/cid

❄️cid ("content id") is a human-friendly (readable/typeable) unique ID function built for distributed/decentralised systems.

Primary LanguageElixirGNU General Public License v2.0GPL-2.0

excid

cid ("content id") is a human-friendly unique ID function used by mobile-first/distributed apps.

Snowflake-intro-image

GitHub Workflow Status codecov.io Hex.pm contributions welcome HitCount

Why?

We needed a way of running our App(s) across multiple servers/devices without fear/risk of collisions in the IDs of records.

How?

  1. Add excid to your list of deps in your mix.exs file:
def deps do
  [
    {:excid, "~> 1.0.1"}
  ]
end

then run mix deps.get to download.

  1. Define in your mix configuration which base you want to use to create the cid. The value of the base should be the either :base32 or :base58. If the base is not defined then excid will use the base32 by default.
config :excid, base: :base32
  1. Call the cid/1 function with a String, Map, or Struct as the single argument:
Cid.cid("hello")
"zb2rhZfjRh2FHHB2RkHVEvL2vJnCTcu7kwRqgVsf9gpkLgteo"

Cid.cid(%{key: "value"})
"zb2rhn1C6ZDoX6rdgiqkqsaeK7RPKTBgEi8scchkf3xdsi8Bj"

If the argument is not one of the ones listed above then the function will return "invalid data type".

Cid.cid([])
"invalid data type"

What?

The goal is to allow records to be created offline (e.g: on a mobile device) with the ID generated on the client and when the record is synched/saved to the server (database) it can be verified and the ID does not need to change. Furthermore because the ID is based on a cryptographic hash there is virtually zero chance of collision.

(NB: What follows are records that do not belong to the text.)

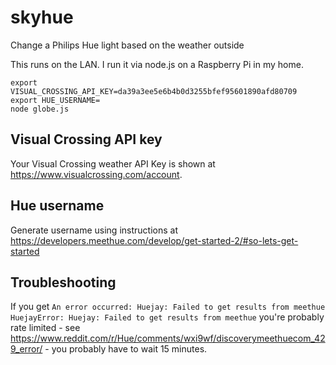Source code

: # skyhue
Change a Philips Hue light based on the weather outside

This runs on the LAN. I run it via node.js on a Raspberry Pi in my home.

```
export VISUAL_CROSSING_API_KEY=da39a3ee5e6b4b0d3255bfef95601890afd80709
export HUE_USERNAME=
node globe.js
```

## Visual Crossing API key

Your Visual Crossing weather API Key is shown at https://www.visualcrossing.com/account.

## Hue username

 Generate username using instructions at https://developers.meethue.com/develop/get-started-2/#so-lets-get-started

 ## Troubleshooting

 If you get `An error occurred: Huejay: Failed to get results from meethue HuejayError: Huejay: Failed to get results from meethue` you're probably rate limited - see https://www.reddit.com/r/Hue/comments/wxi9wf/discoverymeethuecom_429_error/ - you probably have to wait 15 minutes.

We could have used "Ye olde" UUID (random/nondeterministic) as the IDs and achieve the desired collision-avoidance, but we felt we could do much better and allow us to build a "checksum" mechanism into our app that will verify records created by any device to allow an effortless distributed/decentralised system.

This may all sound "esoteric" if you have not yet built an "offline-first" application. Our hope is that this README.md will clarify our reasoning for "reinventing the wheel".

Context

In a "basic" Relational Database (e.g: PostgreSQL, MySQL, MariaDB, etc.) the default way of identifying records is using an auto-incrementing integer: 1, 2, 3, etc. This is the optimal way of referencing records in a single (database) server setup where the counter for the number of records in a given table only needs to be known by one machine and there is no chance of conflict. e.g. if there are currently 100 blog posts in the database, the server will assign the next blog post the id 101; there is no chance that it will create a new post with id 99 which would conflict with the post you wrote yesterday.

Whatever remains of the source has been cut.